How are Storage Buckets different from standard Hugging Face model or dataset repositories?

Storage Buckets are designed for mutable, non-versioned files common in active development, such as checkpoints, logs, and intermediate data shards. Unlike standard Git-based repos which version every change, Buckets function like S3 object storage, allowing for fast writes, overwrites, and deletions without creating a version history. This makes them better suited for the temporary storage needs of training pipelines, while final artifacts are meant to be published to versioned repos.

Introducing Storage Buckets on the Hugging Face Hub

Hugging Face has launched Storage Buckets, a new object storage service integrated into its Hub platform. The feature addresses the persistent need for managing the constant stream of intermediate files generated during machine learning development, such as checkpoints, processed data, and logs.
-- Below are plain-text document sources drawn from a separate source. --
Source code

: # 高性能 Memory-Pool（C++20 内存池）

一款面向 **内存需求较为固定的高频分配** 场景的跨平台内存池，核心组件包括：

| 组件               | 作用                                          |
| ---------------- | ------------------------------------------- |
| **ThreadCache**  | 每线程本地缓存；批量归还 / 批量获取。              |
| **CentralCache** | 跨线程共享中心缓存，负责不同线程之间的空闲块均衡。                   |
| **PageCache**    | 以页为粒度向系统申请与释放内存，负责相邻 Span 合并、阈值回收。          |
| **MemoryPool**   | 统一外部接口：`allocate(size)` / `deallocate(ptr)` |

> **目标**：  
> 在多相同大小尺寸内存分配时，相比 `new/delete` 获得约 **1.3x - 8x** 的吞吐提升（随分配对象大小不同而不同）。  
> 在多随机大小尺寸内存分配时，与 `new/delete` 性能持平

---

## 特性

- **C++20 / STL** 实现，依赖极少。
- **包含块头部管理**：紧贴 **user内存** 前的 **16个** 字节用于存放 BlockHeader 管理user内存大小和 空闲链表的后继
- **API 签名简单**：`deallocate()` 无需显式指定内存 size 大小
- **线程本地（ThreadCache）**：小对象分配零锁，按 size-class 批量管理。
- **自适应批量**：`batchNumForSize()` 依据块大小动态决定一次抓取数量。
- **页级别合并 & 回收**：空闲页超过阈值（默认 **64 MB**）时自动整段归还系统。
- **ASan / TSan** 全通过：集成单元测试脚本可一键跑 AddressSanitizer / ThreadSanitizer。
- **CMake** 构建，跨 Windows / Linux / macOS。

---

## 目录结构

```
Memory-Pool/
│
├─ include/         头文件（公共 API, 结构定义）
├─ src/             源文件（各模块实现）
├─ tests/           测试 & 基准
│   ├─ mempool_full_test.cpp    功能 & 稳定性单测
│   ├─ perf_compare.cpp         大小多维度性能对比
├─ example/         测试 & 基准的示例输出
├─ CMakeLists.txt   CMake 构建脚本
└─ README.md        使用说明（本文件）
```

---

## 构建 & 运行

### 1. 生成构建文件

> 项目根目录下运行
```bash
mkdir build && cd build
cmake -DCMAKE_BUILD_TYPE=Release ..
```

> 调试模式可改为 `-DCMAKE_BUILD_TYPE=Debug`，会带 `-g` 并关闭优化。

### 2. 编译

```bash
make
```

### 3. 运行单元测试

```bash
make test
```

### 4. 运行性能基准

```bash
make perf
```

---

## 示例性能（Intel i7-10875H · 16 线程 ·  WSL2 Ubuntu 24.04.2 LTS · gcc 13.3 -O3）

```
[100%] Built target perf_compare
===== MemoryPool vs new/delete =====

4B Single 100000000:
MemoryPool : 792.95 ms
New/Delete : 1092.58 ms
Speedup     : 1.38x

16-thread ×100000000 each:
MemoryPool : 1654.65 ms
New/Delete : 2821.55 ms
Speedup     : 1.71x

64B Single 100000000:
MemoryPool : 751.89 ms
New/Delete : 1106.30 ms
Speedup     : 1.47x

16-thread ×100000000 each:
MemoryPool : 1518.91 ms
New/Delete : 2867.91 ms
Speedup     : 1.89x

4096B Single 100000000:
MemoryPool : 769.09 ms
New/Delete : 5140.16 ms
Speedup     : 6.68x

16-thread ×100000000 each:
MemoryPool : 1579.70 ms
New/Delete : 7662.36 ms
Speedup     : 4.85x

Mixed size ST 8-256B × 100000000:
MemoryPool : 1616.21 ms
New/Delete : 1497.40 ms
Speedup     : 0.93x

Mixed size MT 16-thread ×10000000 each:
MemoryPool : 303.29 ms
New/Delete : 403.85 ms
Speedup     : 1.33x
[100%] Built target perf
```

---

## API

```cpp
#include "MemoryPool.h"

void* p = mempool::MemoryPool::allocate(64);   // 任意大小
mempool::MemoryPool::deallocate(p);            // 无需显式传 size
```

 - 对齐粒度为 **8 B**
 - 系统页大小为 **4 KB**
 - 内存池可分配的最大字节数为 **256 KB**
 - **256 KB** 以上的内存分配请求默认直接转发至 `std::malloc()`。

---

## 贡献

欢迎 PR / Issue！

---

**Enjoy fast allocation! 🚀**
Unlike the platform's existing Git-based repositories designed for final, versioned artifacts, Buckets provide a mutable, S3-like environment optimized for high-throughput, non-versioned data, aiming to streamline the MLOps workflow by keeping temporary and final assets within a single ecosystem.

The service is built on Xet, Hugging Face’s chunk-based storage backend, which deduplicates content across files. This architecture is particularly efficient for ML workloads where successive files, like model checkpoints, share significant amounts of data, leading to faster transfers and lower storage costs for enterprise clients billed on deduplicated footprint. A key operational feature is "pre-warming," which allows users to stage data in specific AWS or GCP regions closer to their compute clusters, reducing latency for distributed training. Developers can manage Buckets via the company's CLI, Python and JavaScript libraries, or through its fsspec-compatible filesystem, enabling direct integration with data libraries like pandas and Polars.

The introduction of Storage Buckets positions the Hugging Face Hub as a more comprehensive platform for the entire ML lifecycle, rather than just a destination for finished models and datasets. By providing a native solution for the often-chaotic intermediate stages of development, the company is competing more directly with general-purpose cloud storage services for a critical piece of the ML infrastructure stack. This move is likely to increase the platform's utility and stickiness for both individual developers and enterprise teams, including launch partners like Jasper, Arcee, and IBM, by consolidating more of their toolchain into a unified workflow.

By introducing Storage Buckets, Hugging Face is strategically expanding its platform to manage the entire ML lifecycle, directly challenging incumbent cloud storage providers for the high-volume, intermediate data workloads that precede final model publication.